Data –

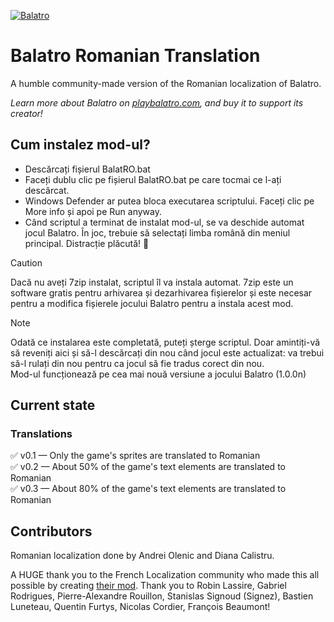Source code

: 
[![Balatro](https://www.playbalatro.com/assets/logo2-C9SU2BrI.png)](https://www.playbalatro.com/)

# Balatro Romanian Translation

A humble community-made version of the Romanian localization of Balatro.

*Learn more about Balatro on [playbalatro.com](https://www.playbalatro.com/), and buy it to support its creator!*


## Cum instalez mod-ul?

- Descărcați fișierul BalatRO.bat
- Faceți dublu clic pe fișierul BalatRO.bat pe care tocmai ce l-ați descărcat.
- Windows Defender ar putea bloca executarea scriptului. Faceți clic pe More info și apoi pe Run anyway.
- Când scriptul a terminat de instalat mod-ul, se va deschide automat jocul Balatro. În joc, trebuie să selectați limba română din meniul principal. Distracție plăcută! 🥳

> [!CAUTION]
> Dacă nu aveți 7zip instalat, scriptul îl va instala automat. 7zip este un software gratis pentru arhivarea și dezarhivarea fișierelor și este necesar pentru a modifica fișierele jocului Balatro pentru a instala acest mod.

> [!NOTE]
> Odată ce instalarea este completată, puteți șterge scriptul. Doar amintiți-vă să reveniți aici și să-l descărcați din nou când jocul este actualizat: va trebui să-l rulați din nou pentru ca jocul să fie tradus corect din nou. </br>
> Mod-ul funcționează pe cea mai nouă versiune a jocului Balatro (1.0.0n)


## Current state

### Translations

✅ v0.1 — Only the game's sprites are translated to Romanian </br>
✅ v0.2 — About 50% of the game's text elements are translated to Romanian </br>
✅ v0.3 — About 80% of the game's text elements are translated to Romanian


## Contributors

Romanian localization done by Andrei Olenic and Diana Calistru.

A HUGE thank you to the French Localization community who made this all possible by creating [their mod](https://github.com/FrBmt-BIGetNouf/balatro-french-translations/). Thank you to Robin Lassire, Gabriel Rodrigues, Pierre-Alexandre Rouillon, Stanislas Signoud (Signez), Bastien Luneteau, Quentin Furtys, Nicolas Cordier, François Beaumont!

Instructions to follow – Output every record verbatim, skipping images.

The completed task –
Source code

: 
[![Balatro](https://www.playbalatro.com/assets/logo2-C9SU2BrI.png)](https://www.playbalatro.com/)

# Balatro Romanian Translation

A humble community-made version of the Romanian localization of Balatro.

*Learn more about Balatro on [playbalatro.com](https://www.playbalatro.com/), and buy it to support its creator!*


## Cum instalez mod-ul?

- Descărcați fișierul BalatRO.bat
- Faceți dublu clic pe fișierul BalatRO.bat pe care tocmai ce l-ați descărcat.
- Windows Defender ar putea bloca executarea scriptului. Faceți clic pe More info și apoi pe Run anyway.
- Când scriptul a terminat de instalat mod-ul, se va deschide automat jocul Balatro. În joc, trebuie să selectați limba română din meniul principal. Distracție plăcută! 🥳

> [!CAUTION]
> Dacă nu aveți 7zip instalat, scriptul îl va instala automat. 7zip este un software gratis pentru arhivarea și dezarhivarea fișierelor și este necesar pentru a modifica fișierele jocului Balatro pentru a instala acest mod.

> [!NOTE]
> Odată ce instalarea este completată, puteți șterge scriptul. Doar amintiți-vă să reveniți aici și să-l descărcați din nou când jocul este actualizat: va trebui să-l rulați din nou pentru ca jocul să fie tradus corect din nou. </br>
> Mod-ul funcționează pe cea mai nouă versiune a jocului Balatro (1.0.0n)


## Current state

### Translations

✅ v0.1 — Only the game's sprites are translated to Romanian </br>
✅ v0.2 — About 50% of the game's text elements are translated to Romanian </br>
✅ v0.3 — About 80% of the game's text elements are translated to Romanian


## Contributors

Romanian localization done by Andrei Olenic and Diana Calistru.

A HUGE thank you to the French Localization community who made this all possible by creating [their mod](https://github.com/FrBmt-BIGetNouf/balatro-french-translations/). Thank you to Robin Lassire, Gabriel Rodrigues, Pierre-Alexandre Rouillon, Stanislas Signoud (Signez), Bastien Luneteau, Quentin Furtys, Nicolas Cordier, François Beaumont!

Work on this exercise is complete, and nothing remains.